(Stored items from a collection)
════
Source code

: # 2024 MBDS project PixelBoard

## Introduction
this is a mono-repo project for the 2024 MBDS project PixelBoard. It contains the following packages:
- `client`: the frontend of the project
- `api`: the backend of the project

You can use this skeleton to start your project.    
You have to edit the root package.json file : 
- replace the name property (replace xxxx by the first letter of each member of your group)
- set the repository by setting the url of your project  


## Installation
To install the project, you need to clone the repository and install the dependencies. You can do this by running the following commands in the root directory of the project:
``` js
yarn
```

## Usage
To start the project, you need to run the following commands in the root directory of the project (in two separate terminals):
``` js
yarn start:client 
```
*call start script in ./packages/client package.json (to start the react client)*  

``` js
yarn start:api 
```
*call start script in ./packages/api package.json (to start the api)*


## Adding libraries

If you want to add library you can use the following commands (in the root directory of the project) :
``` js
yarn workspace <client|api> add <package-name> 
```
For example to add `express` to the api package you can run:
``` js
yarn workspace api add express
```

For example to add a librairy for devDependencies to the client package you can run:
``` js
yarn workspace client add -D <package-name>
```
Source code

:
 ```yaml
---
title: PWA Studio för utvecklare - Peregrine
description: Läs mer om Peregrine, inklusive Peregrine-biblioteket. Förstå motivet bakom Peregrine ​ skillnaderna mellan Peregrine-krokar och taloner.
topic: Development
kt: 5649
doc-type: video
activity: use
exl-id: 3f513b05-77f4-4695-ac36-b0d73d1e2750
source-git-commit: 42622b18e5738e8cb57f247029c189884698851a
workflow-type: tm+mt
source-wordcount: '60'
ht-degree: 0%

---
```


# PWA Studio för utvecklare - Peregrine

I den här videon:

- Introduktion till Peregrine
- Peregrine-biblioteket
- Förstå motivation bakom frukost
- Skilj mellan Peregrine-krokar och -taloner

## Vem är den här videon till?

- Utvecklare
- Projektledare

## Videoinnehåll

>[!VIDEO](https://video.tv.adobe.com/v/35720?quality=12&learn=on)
════
- [What to produce]:
Only one span of lines is wanted: the line with "- Projektledare" and every line after it to the end of the entries, output exactly.

- [Solution]:
- Projektledare

## Videoinnehåll

>[!VIDEO](https://video.tv.adobe.com/v/35720?quality=12&learn=on)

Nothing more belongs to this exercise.